The two documents you've posted are identical, as long as the namespace prefix maps to the same namespace. When you have something like this:
<document xmlns:doc="http://example.com/document/v1.0">
  <doc:title>An example</title>
</document>
Then that <doc:title> element means <title> in the http://example.com/document/v1.0` namespace". When you parse the document, your XML parser doesn't particularly care about the prefix, and it will generate a new prefix when writing out the document...
...unless you configure an explicit prefix mapping, which we can do with the register_namespace method. For example:
import xml.etree.ElementTree as etree
etree.register_namespace("ext", "http://example.com/extensions")

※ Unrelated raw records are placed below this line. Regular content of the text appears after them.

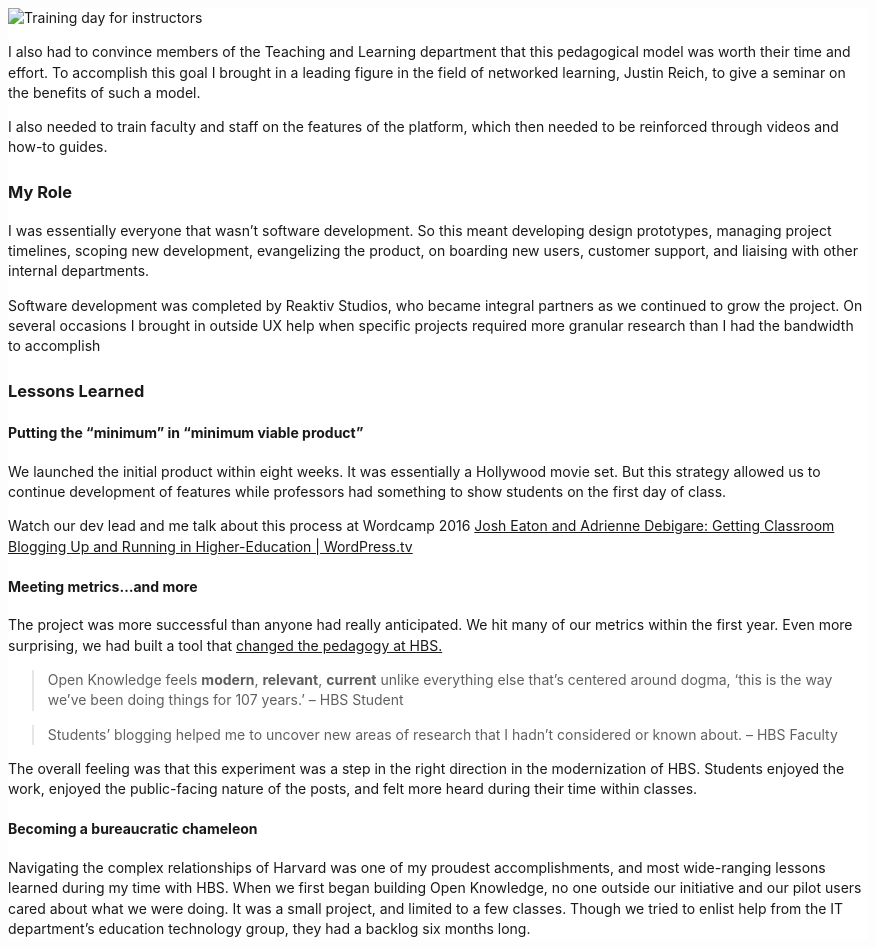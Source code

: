 <img class="img-4x3 img__gapped" src="https://imgur.com/NobLaS2.png" alt="Training day for instructors">

I also had to convince members of the Teaching and Learning department that this pedagogical model was worth their time and effort. To accomplish this goal I brought in a leading figure in the field of networked learning, Justin Reich, to give a seminar on the benefits of such a model.

I also needed to train faculty and staff on the features of the platform, which then needed to be reinforced through videos and how-to guides. 

<iframe width="560" height="315" src="https://www.youtube.com/embed/pMvnTTX0PAU" frameborder="0" allow="accelerometer; autoplay; encrypted-media; gyroscope; picture-in-picture" allowfullscreen></iframe>

### My Role
I was essentially everyone that wasn’t software development. So this meant developing design prototypes, managing project timelines, scoping new development, evangelizing the product, on boarding new users, customer support, and liaising with other internal departments. 

Software development was completed by Reaktiv Studios, who became integral partners as we continued to grow the project. On several occasions I brought in outside UX help when specific projects required more granular research than I had the bandwidth to accomplish

### Lessons Learned
#### Putting the “minimum” in “minimum viable product”
We launched the initial product within eight weeks. It was essentially a Hollywood movie set. But this strategy allowed us to continue development of features while professors had something to show students on the first day of class.

Watch our dev lead and me talk about this process at Wordcamp 2016 [Josh Eaton and Adrienne Debigare: Getting Classroom Blogging Up and Running in Higher-Education | WordPress.tv](https://wordpress.tv/2016/08/14/joshua-eaton-and-adrienne-debigare-getting-classroom-blogging-up-and-running-in-higher-education/)

#### Meeting metrics…and more
The project was more successful than anyone had really anticipated. We hit many of our metrics within the first year. Even more surprising, we had built a tool that [changed the pedagogy at HBS.](https://forbes.com/sites/hbsworkingknowledge/2017/03/15/more-than-900-examples-of-how-climate-change-affects-business/#7f21795952ba)

> Open Knowledge feels **modern**, **relevant**, **current** unlike everything else that’s centered around dogma, ‘this is the way we’ve been doing things for 107 years.’
– HBS Student

> Students’ blogging helped me to uncover new areas of research that I hadn’t considered or known about.
– HBS Faculty

The overall feeling was that this experiment was a step in the right direction in the modernization of HBS. Students enjoyed the work, enjoyed the public-facing nature of the posts, and felt more heard during their time within classes.

#### Becoming a bureaucratic chameleon
Navigating the complex relationships of Harvard was one of my proudest accomplishments, and most wide-ranging lessons learned during my time with HBS. When we first began building Open Knowledge, no one outside our initiative and our pilot users cared about what we were doing. It was a small project, and limited to a few classes. Though we tried to enlist help from the IT department’s education technology group, they had a backlog six months long.
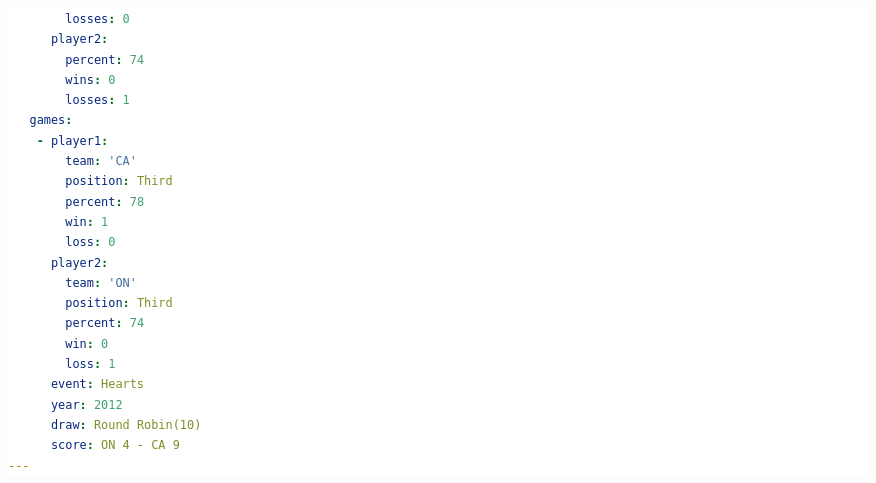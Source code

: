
 ```yaml
        losses: 0
      player2:
        percent: 74
        wins: 0
        losses: 1
   games:
    - player1:
        team: 'CA'
        position: Third
        percent: 78
        win: 1
        loss: 0
      player2:
        team: 'ON'
        position: Third
        percent: 74
        win: 0
        loss: 1
      event: Hearts
      year: 2012
      draw: Round Robin(10)
      score: ON 4 - CA 9
---
```

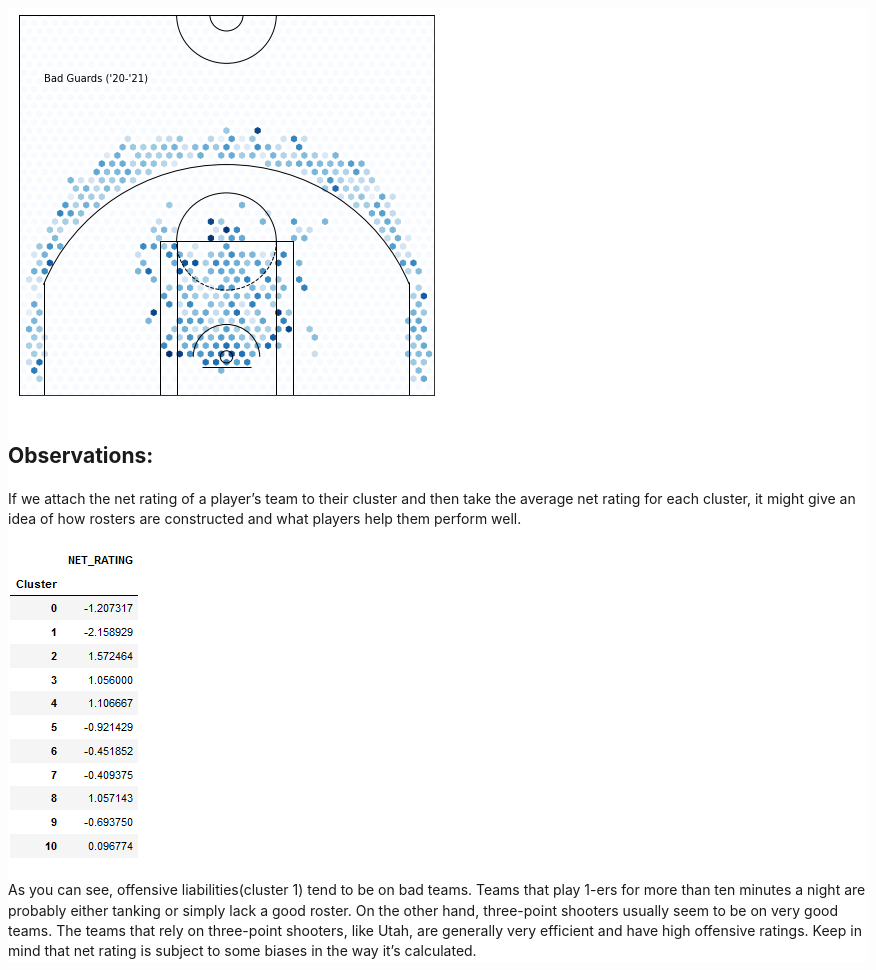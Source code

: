![Bad Guards](/img/posts/DisprovingTheMyth/BadGuards.png)

## Observations:

If we attach the net rating of a player’s team to their cluster and then take the average net rating for each cluster, it might give an idea of how rosters are constructed and what players help them perform well.

![Net Ratings](/img/posts/DisprovingTheMyth/NR.png)

As you can see, offensive liabilities(cluster 1) tend to be on bad teams. Teams that play 1-ers for more than ten minutes a night are probably either tanking or simply lack a good roster. On the other hand, three-point shooters usually seem to be on very good teams. The teams that rely on three-point shooters, like Utah, are generally very efficient and have high offensive ratings. Keep in mind that net rating is subject to some biases in the way it’s calculated.
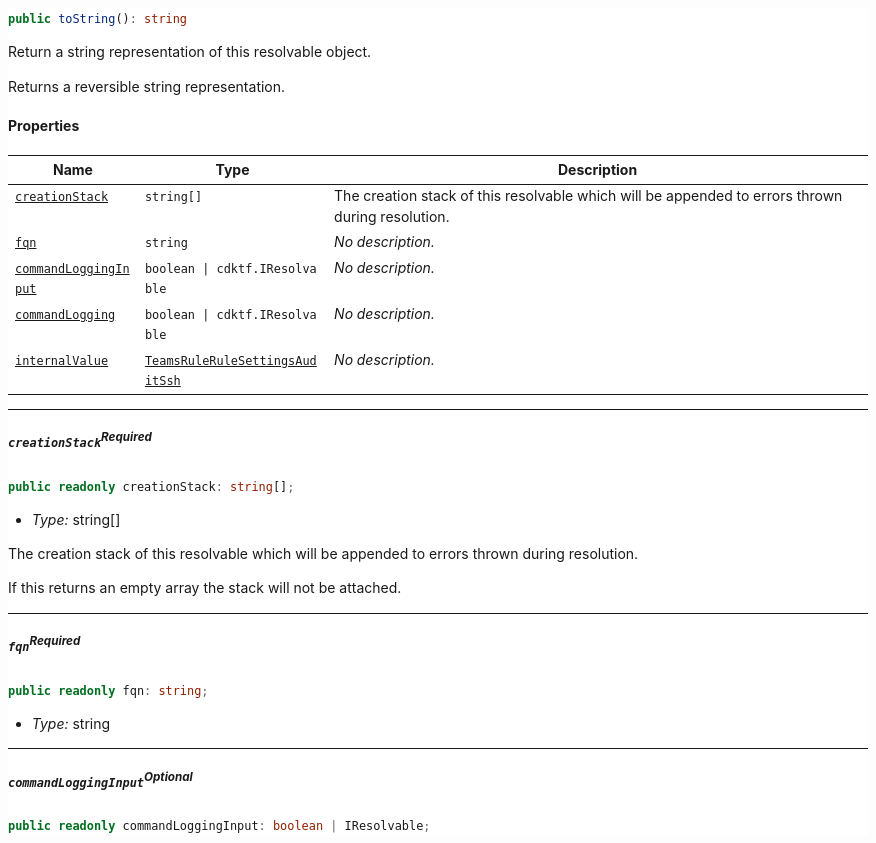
 ```typescript
public toString(): string
```

Return a string representation of this resolvable object.

Returns a reversible string representation.


#### Properties <a name="Properties" id="Properties"></a>

| **Name** | **Type** | **Description** |
| --- | --- | --- |
| <code><a href="#@cdktf/provider-cloudflare.teamsRule.TeamsRuleRuleSettingsAuditSshOutputReference.property.creationStack">creationStack</a></code> | <code>string[]</code> | The creation stack of this resolvable which will be appended to errors thrown during resolution. |
| <code><a href="#@cdktf/provider-cloudflare.teamsRule.TeamsRuleRuleSettingsAuditSshOutputReference.property.fqn">fqn</a></code> | <code>string</code> | *No description.* |
| <code><a href="#@cdktf/provider-cloudflare.teamsRule.TeamsRuleRuleSettingsAuditSshOutputReference.property.commandLoggingInput">commandLoggingInput</a></code> | <code>boolean \| cdktf.IResolvable</code> | *No description.* |
| <code><a href="#@cdktf/provider-cloudflare.teamsRule.TeamsRuleRuleSettingsAuditSshOutputReference.property.commandLogging">commandLogging</a></code> | <code>boolean \| cdktf.IResolvable</code> | *No description.* |
| <code><a href="#@cdktf/provider-cloudflare.teamsRule.TeamsRuleRuleSettingsAuditSshOutputReference.property.internalValue">internalValue</a></code> | <code><a href="#@cdktf/provider-cloudflare.teamsRule.TeamsRuleRuleSettingsAuditSsh">TeamsRuleRuleSettingsAuditSsh</a></code> | *No description.* |

---

##### `creationStack`<sup>Required</sup> <a name="creationStack" id="@cdktf/provider-cloudflare.teamsRule.TeamsRuleRuleSettingsAuditSshOutputReference.property.creationStack"></a>

```typescript
public readonly creationStack: string[];
```

- *Type:* string[]

The creation stack of this resolvable which will be appended to errors thrown during resolution.

If this returns an empty array the stack will not be attached.

---

##### `fqn`<sup>Required</sup> <a name="fqn" id="@cdktf/provider-cloudflare.teamsRule.TeamsRuleRuleSettingsAuditSshOutputReference.property.fqn"></a>

```typescript
public readonly fqn: string;
```

- *Type:* string

---

##### `commandLoggingInput`<sup>Optional</sup> <a name="commandLoggingInput" id="@cdktf/provider-cloudflare.teamsRule.TeamsRuleRuleSettingsAuditSshOutputReference.property.commandLoggingInput"></a>

```typescript
public readonly commandLoggingInput: boolean | IResolvable;
```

tree = etree.parse("data.xml")
tree.write("out.xml")
If data.xml contains:
<example xmlns:ext="http://example.com/extensions">
  <ext:UBLExtensions>
    <ext:UBLExtension>
      <ext:ExtensionContent>
      </ext:ExtensionContent>
    </ext:UBLExtension>
  </ext:UBLExtensions>
</example>
Then the above code will output:
<example xmlns:ext="http://example.com/extensions">
  <ext:UBLExtensions>
    <ext:UBLExtension>
      <ext:ExtensionContent>
      </ext:ExtensionContent>
    </ext:UBLExtension>
  </ext:UBLExtensions>
</example>
Without the call to etree.register_namespace; the output looks like:
<example xmlns:ns0="http://example.com/extensions">
  <ns0:UBLExtensions>
    <ns0:UBLExtension>
      <ns0:ExtensionContent>
      </ns0:ExtensionContent>
    </ns0:UBLExtension>
  </ns0:UBLExtensions>
</example>
It's the same document, and the elements are all still in the same namespace; we're just using a different prefix as the short name of the namespace.